De tips liggen voor de hand: sta regelmatig een keer op van je stoel, ga wat vaker te voet of met de fiets naar de winkel of het werk en ruil de lift in voor de trap als het kan. Naast dat soort ‘bewegingstussendoortjes’ adviseert de Wereldgezondheidsorganisatie om vijf keer per week een half uurtje matig te bewegen en minstens een uur en een kwartiertje intensief. Pas dan kan je jezelf tot de groep actieve mensen rekenen.
Op het werk, thuis of in je vrije tijd voldoende en regelmatig bewegen verlaagt het risico op heel wat chronische ziekten en sommige kankers als darmkanker, borstkanker en endometriumkanker (baarmoederkanker).

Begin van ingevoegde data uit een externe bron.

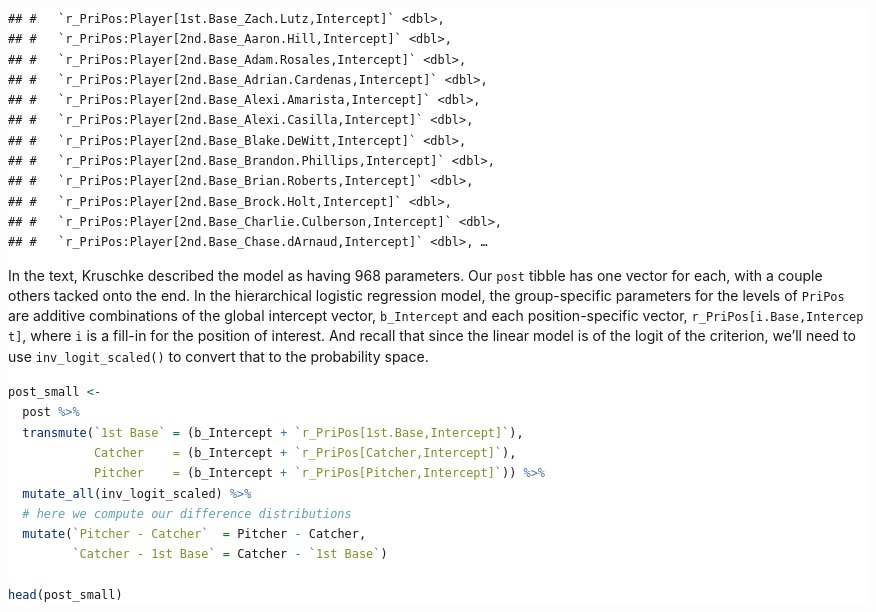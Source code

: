     ## #   `r_PriPos:Player[1st.Base_Zach.Lutz,Intercept]` <dbl>,
    ## #   `r_PriPos:Player[2nd.Base_Aaron.Hill,Intercept]` <dbl>,
    ## #   `r_PriPos:Player[2nd.Base_Adam.Rosales,Intercept]` <dbl>,
    ## #   `r_PriPos:Player[2nd.Base_Adrian.Cardenas,Intercept]` <dbl>,
    ## #   `r_PriPos:Player[2nd.Base_Alexi.Amarista,Intercept]` <dbl>,
    ## #   `r_PriPos:Player[2nd.Base_Alexi.Casilla,Intercept]` <dbl>,
    ## #   `r_PriPos:Player[2nd.Base_Blake.DeWitt,Intercept]` <dbl>,
    ## #   `r_PriPos:Player[2nd.Base_Brandon.Phillips,Intercept]` <dbl>,
    ## #   `r_PriPos:Player[2nd.Base_Brian.Roberts,Intercept]` <dbl>,
    ## #   `r_PriPos:Player[2nd.Base_Brock.Holt,Intercept]` <dbl>,
    ## #   `r_PriPos:Player[2nd.Base_Charlie.Culberson,Intercept]` <dbl>,
    ## #   `r_PriPos:Player[2nd.Base_Chase.dArnaud,Intercept]` <dbl>, …

In the text, Kruschke described the model as having 968 parameters. Our
`post` tibble has one vector for each, with a couple others tacked onto
the end. In the hierarchical logistic regression model, the
group-specific parameters for the levels of `PriPos` are additive
combinations of the global intercept vector, `b_Intercept` and each
position-specific vector, `r_PriPos[i.Base,Intercept]`, where `i` is a
fill-in for the position of interest. And recall that since the linear
model is of the logit of the criterion, we’ll need to use
`inv_logit_scaled()` to convert that to the probability space.

``` r
post_small <-
  post %>% 
  transmute(`1st Base` = (b_Intercept + `r_PriPos[1st.Base,Intercept]`), 
            Catcher    = (b_Intercept + `r_PriPos[Catcher,Intercept]`), 
            Pitcher    = (b_Intercept + `r_PriPos[Pitcher,Intercept]`)) %>% 
  mutate_all(inv_logit_scaled) %>% 
  # here we compute our difference distributions
  mutate(`Pitcher - Catcher`  = Pitcher - Catcher,
         `Catcher - 1st Base` = Catcher - `1st Base`)

head(post_small)
```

Dat blijkt uit studies.
Ook de kans op andere kankers (onder meer longkanker, slokdarmkanker, leverkanker en prostaatkanker) kan verkleinen, maar dat moet nog verder wetenschappelijk onderzocht worden.
Ontdek hier hoe bewegen het risico op kanker of andere chronische ziekten vermindert.
Je hoeft niet meteen een sport te gaan beoefenen… En al helemaal niet op hoog niveau. Zet gewoon je spieren aan het werk: meer houdt het niet in. In je dagelijkse leven kan je dat veel vaker doen dan je denkt: naar de bakker wandelen, met de (klein)kinderen spelen, huishoudelijke klusjes doen, tuinieren, de trap op en af lopen… Zorg er gewoon voor dat je niet uren na elkaar stilzit!
Bewegen hoeft niet duur of ingewikkeld te zijn. Wat telt, is regelmaat. De Wereldgezondheidsorganisatie raadt een volwassene aan om minstens vijf keer per week een halfuur aan matige lichaamsbeweging te doen en één uur kwart aan intensieve lichaamsbeweging – echt sporten dus.
Zware oefeningen die iedereen zonder veel moeite kan doen, vallen onder matig intensieve lichaamsbeweging. Het gaat bijvoorbeeld om wandelen of flink doorstappen, zwemmen of fietsen, rustig turnen of yoga.
Je beweegt intensief als je oefeningen doet die je lijf echt uitdagen. Meestal gaat het om ‘echte’ sporten als joggen of hardlopen, sportief zwemmen, aerobics, balsporten (als padel, tennis, badminton, basketbal, volleybal…).
Of je nu jong(er) of oud(er) bent: in beweging blijven is altijd een goed idee. Je kan er sowieso op elke leeftijd mee beginnen. Afhankelijk van je leeftijdscategorie variëren de aanbevelingen over de duur en het type oefeningen wel.
Bewegen is makkelijker dan je denkt. De hele dag door kan je bij alles wat je doet, je spieren aan het werk zetten: thuis, op het werk of op school, onderweg, in je vrije tijd… Gezondheidsprofessionals stellen hun beweegadvies af op je leeftijd.
Meer is het niet! Denk er op tijd en stond aan. Neem de trap in plaats van de lift, maak een wandeling tijdens een telefoontje, ga te voet of met de fiets naar de winkel, stap een halte eerder uit de bus… Als je dat op regelmatige basis doet, bereik je er net zo veel, of misschien nog wel meer mee dan wanneer je je elke dag naar de fitness moet slepen voor iets dat je eigenlijk niet graag doet.